- The task: Write out exactly the lines from the one containing "- npm or yarn" through the last line of the records below, including both.

- Data records:
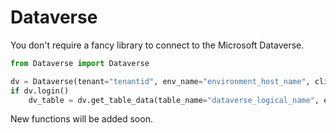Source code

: # Dataverse

You don't require a fancy library to connect to the Microsoft Dataverse.
```python
from Dataverse import Dataverse

dv = Dataverse(tenant="tenantid", env_name="environment_host_name", client_id="AAD App Client Id", secret="AAD App Secret Value", scope="https://environment_host_name/.default")
if dv.login()
	dv_table = dv.get_table_data(table_name="dataverse_logical_name", expand="lookfield_logical_incase_of_expand", filterBy="ODatat_fitler_query")

```
New functions will be added soon.
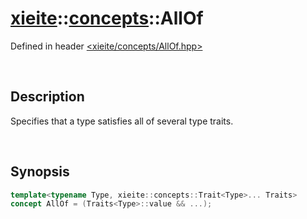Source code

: # [xieite](../xieite.md)\:\:[concepts](../concepts.md)\:\:AllOf
Defined in header [<xieite/concepts/AllOf.hpp>](../../include/xieite/concepts/AllOf.hpp)

&nbsp;

## Description
Specifies that a type satisfies all of several type traits.

&nbsp;

## Synopsis
```cpp
template<typename Type, xieite::concepts::Trait<Type>... Traits>
concept AllOf = (Traits<Type>::value && ...);
```
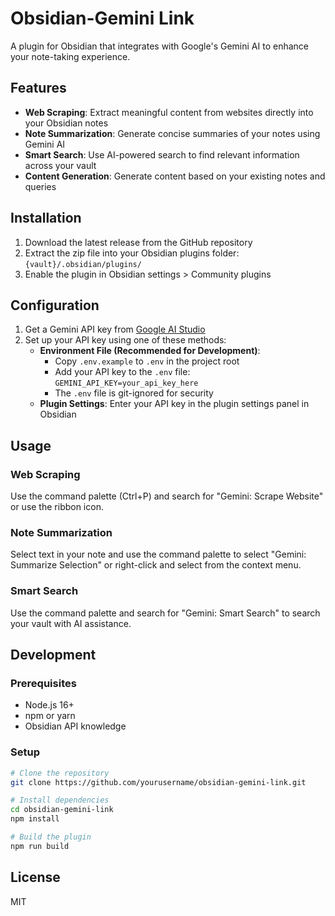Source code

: # Obsidian-Gemini Link

A plugin for Obsidian that integrates with Google's Gemini AI to enhance your note-taking experience.

## Features

- **Web Scraping**: Extract meaningful content from websites directly into your Obsidian notes
- **Note Summarization**: Generate concise summaries of your notes using Gemini AI
- **Smart Search**: Use AI-powered search to find relevant information across your vault
- **Content Generation**: Generate content based on your existing notes and queries

## Installation

1. Download the latest release from the GitHub repository
2. Extract the zip file into your Obsidian plugins folder: `{vault}/.obsidian/plugins/`
3. Enable the plugin in Obsidian settings > Community plugins

## Configuration

1. Get a Gemini API key from [Google AI Studio](https://aistudio.google.com/)
2. Set up your API key using one of these methods:
   - **Environment File (Recommended for Development)**: 
     - Copy `.env.example` to `.env` in the project root
     - Add your API key to the `.env` file: `GEMINI_API_KEY=your_api_key_here`
     - The `.env` file is git-ignored for security
   - **Plugin Settings**: Enter your API key in the plugin settings panel in Obsidian

## Usage

### Web Scraping
Use the command palette (Ctrl+P) and search for "Gemini: Scrape Website" or use the ribbon icon.

### Note Summarization
Select text in your note and use the command palette to select "Gemini: Summarize Selection" or right-click and select from the context menu.

### Smart Search
Use the command palette and search for "Gemini: Smart Search" to search your vault with AI assistance.

## Development

### Prerequisites
- Node.js 16+
- npm or yarn
- Obsidian API knowledge

### Setup
```bash
# Clone the repository
git clone https://github.com/yourusername/obsidian-gemini-link.git

# Install dependencies
cd obsidian-gemini-link
npm install

# Build the plugin
npm run build
```

## License

MIT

- The answer:
- npm or yarn
- Obsidian API knowledge

### Setup
```bash
# Clone the repository
git clone https://github.com/yourusername/obsidian-gemini-link.git

# Install dependencies
cd obsidian-gemini-link
npm install

# Build the plugin
npm run build
```

## License

MIT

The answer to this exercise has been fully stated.